The PPI for intermediate goods rose 0.7% (food: +1.1%, energy: +4.1%, core:
+0.0%). The PPI for crude goods rose 5.3% (food: +3.9%, energy: +8.1%,
core: +0.3%). Sky-high oil prices were to blame and there's little
relief in sight. In October, Saudi Arabia began increasing its oil
production, but the impact seems to be quite limited. The release
of oil from our Strategic Petroleum Reserve may not do much for consumers
either. With the tension in the Middle East rising, some of us are
comparing this year to the early 1970s when the Middle East had its last
big war before the Gulf War. The rising energy prices seemed to be
trickling into the core prices. The Federal Reserve has a big challenge
on its hands. (George Huang)
PR: http://www.bls.gov/news.release/ppi.nr0.htm
RETAIL SALES UP AGAIN IN SEPTEMBER
U.S. retail sales rose by 0.9% during September,
more than expected and making up for August's lackluster increase of 0.1%.
The swing in sales by automobile dealers and gasoline stations accounted
for most of the month-to-month improvement. Their sales rose by 1.4%
and 2.1% in September respectively, in contrast to declines of 0.4% and
1.5% in August. (The marked reversal of gasoline sales was due to
changing price trends last month.) Among other types of retailers,
significantly higher sales were registered by restaurants, up 1.0% in September,
and by drug stores, up 1.1%. On the other hand, sales of building
materials dealers dropped by 0.7%. Nonetheless, these figures suggest
that consumer spending remains a steady foundation for the U.S. economy
in the near term. (Nancy D.
Sidhu)
PR: http://www.census.gov/svsd/www/retail.html
QUICK STATS:
* BLS: US export prices for 9/00: +0.5% (8/00: -0.3%)
* BLS: US import prices for 9/00: +1.5% (8/00: +0.2%)
* BLS: US Produce Price Index for finished goods for 9/00: +0.9% (8/00:
-0.2%)
* Cal EDD: California unemployment rate for 9/00: 4.8% (8/00: 5.1%)
* Cal EDD: California nonfarm employment for 9/00: +73,300 (8/00: +28,300)
* Cal EDD: LA County unemployment rate for 9/00: 5.3% (8/00: 5.5%)
* Cal EDD: LA County nonfarm employment for 9/00: +40,600 (8/00: -7,100)
* Census: US retail sales for 9/00: +0.9% (8/00: +0.1%)
* Census: US wholesale trade for 8/00: +0.3% (7/00: -0.3%)
* Census: US wholesale inventories for 8/00: +0.6% (7/00: +0.3%)
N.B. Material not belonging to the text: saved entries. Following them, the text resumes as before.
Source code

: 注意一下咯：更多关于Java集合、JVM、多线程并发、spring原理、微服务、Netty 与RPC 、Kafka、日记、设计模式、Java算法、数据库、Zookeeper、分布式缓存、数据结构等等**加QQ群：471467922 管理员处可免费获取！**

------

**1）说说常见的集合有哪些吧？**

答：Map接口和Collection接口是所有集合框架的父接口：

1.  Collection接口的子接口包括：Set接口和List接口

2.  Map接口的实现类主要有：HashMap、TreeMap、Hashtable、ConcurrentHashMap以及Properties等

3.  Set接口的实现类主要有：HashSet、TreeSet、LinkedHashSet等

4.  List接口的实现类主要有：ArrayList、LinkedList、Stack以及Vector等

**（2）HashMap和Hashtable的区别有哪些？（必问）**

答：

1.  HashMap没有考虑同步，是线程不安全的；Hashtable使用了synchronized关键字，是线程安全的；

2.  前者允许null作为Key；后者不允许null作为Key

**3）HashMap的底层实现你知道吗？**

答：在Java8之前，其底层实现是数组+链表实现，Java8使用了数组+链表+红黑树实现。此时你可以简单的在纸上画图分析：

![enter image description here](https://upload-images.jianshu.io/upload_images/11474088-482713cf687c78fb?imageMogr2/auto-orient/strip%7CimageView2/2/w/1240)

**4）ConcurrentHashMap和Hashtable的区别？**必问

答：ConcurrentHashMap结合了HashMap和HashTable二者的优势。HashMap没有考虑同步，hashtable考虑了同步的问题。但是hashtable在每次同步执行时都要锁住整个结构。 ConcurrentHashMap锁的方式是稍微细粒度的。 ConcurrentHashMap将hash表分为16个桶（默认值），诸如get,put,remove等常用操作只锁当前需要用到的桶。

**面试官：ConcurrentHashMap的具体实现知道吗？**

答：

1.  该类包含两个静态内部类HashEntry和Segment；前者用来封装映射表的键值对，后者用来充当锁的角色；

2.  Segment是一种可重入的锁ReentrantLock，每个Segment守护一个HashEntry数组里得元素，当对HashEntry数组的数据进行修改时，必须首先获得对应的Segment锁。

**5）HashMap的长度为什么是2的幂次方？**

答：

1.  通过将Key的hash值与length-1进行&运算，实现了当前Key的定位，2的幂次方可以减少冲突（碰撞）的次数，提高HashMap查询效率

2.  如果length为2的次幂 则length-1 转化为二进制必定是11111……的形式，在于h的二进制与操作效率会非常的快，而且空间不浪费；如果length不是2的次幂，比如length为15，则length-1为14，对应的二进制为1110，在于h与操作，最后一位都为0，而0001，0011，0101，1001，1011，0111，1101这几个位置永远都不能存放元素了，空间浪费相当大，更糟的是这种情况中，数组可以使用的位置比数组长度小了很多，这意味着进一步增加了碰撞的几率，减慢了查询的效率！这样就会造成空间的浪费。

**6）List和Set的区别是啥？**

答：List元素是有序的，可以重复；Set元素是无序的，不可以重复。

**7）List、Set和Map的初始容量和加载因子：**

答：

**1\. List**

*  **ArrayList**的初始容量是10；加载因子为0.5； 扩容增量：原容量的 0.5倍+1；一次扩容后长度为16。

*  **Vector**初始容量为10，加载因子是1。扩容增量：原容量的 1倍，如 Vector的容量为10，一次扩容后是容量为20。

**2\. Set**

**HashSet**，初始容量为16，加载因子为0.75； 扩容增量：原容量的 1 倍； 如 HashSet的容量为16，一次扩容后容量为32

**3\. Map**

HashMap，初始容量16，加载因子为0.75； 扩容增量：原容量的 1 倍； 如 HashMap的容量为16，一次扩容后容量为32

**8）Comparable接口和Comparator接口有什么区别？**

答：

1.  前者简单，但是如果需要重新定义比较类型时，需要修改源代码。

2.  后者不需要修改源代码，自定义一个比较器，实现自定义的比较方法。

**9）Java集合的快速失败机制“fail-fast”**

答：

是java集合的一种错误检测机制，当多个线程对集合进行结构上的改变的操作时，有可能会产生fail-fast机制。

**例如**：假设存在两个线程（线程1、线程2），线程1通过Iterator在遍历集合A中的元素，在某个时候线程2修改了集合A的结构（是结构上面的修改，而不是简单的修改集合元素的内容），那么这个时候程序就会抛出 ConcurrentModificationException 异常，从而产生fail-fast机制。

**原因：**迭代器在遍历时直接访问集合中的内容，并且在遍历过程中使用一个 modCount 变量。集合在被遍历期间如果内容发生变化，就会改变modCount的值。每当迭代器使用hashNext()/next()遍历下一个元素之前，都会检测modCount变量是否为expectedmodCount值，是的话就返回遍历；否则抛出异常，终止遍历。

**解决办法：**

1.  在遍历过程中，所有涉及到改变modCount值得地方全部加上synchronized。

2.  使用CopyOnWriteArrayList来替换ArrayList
The Economic Data Global Express (e-EDGE) is a free service of the Los Angeles County Economic Development Corporation (LAEDC). Permission to quote any proprietary part of this release is granted given proper credit. Distribution is allowed provided that no modifications are made to the original content. Sponsors of this service do not necessarily endorse all opinions stated herein. For more information, please e-mail to research@laedc.org. To contact LAEDC, please call 213-622-4300.
Subscribe to e-EDGE and receive current economic news and major developments. Your e-mail address will not be disclosed to any outside party (including e-EDGE sponsors) under any circumstances.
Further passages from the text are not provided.